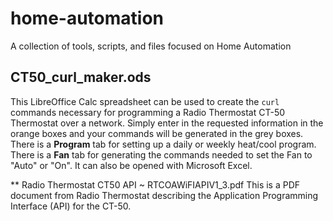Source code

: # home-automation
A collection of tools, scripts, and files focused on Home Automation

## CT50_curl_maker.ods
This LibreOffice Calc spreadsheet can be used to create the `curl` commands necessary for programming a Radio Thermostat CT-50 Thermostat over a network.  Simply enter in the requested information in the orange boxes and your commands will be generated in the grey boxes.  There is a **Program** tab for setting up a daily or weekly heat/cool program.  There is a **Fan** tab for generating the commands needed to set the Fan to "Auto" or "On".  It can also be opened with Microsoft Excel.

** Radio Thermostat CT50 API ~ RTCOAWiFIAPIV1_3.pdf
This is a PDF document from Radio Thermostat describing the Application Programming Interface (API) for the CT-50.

------------------------------------------------

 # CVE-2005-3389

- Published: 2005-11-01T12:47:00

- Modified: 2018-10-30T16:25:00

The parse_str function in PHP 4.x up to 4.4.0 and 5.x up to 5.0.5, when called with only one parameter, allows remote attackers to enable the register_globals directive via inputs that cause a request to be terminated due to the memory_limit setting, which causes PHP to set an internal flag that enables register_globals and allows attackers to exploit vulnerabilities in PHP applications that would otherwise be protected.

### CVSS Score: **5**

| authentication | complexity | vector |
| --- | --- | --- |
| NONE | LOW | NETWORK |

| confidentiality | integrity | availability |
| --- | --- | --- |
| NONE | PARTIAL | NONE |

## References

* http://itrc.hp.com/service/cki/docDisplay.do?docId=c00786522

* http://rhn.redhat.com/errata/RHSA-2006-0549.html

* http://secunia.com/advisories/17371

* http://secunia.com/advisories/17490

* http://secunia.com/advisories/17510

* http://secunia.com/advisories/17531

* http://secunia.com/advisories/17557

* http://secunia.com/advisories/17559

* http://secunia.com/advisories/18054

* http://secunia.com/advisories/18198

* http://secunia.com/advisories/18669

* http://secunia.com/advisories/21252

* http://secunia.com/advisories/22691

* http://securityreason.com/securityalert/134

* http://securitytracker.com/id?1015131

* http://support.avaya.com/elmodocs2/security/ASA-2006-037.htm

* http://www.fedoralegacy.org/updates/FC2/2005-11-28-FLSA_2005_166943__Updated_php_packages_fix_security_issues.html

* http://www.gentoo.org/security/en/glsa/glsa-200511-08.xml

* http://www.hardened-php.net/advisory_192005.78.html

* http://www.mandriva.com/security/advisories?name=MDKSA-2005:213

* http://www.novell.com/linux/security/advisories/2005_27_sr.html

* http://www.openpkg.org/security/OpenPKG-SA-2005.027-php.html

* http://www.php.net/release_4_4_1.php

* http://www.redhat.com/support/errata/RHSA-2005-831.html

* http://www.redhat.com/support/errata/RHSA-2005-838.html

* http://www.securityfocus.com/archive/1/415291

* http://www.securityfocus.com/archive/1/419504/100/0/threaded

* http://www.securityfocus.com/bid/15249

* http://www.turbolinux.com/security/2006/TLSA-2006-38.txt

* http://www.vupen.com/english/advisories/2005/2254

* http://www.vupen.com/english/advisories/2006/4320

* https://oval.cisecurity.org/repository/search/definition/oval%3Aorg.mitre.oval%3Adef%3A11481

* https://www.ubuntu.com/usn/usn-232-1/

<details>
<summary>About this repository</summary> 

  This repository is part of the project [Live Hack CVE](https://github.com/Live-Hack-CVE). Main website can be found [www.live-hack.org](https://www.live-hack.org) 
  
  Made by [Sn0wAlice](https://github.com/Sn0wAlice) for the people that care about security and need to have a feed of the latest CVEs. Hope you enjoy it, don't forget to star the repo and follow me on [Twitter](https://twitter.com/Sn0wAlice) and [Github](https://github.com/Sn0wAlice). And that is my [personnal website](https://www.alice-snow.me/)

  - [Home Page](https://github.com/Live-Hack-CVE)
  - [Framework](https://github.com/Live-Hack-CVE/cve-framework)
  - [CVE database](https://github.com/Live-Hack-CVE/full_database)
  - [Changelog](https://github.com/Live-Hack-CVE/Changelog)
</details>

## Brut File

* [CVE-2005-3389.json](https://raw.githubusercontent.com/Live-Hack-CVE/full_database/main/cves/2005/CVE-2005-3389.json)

------------------------------------------------

The copy should hold only the lines from the one with "Source code" through the one with "## CT50_curl_maker.ods", exactly as they stand above. Leave out the pictures.

Source code

: # home-automation
A collection of tools, scripts, and files focused on Home Automation

## CT50_curl_maker.ods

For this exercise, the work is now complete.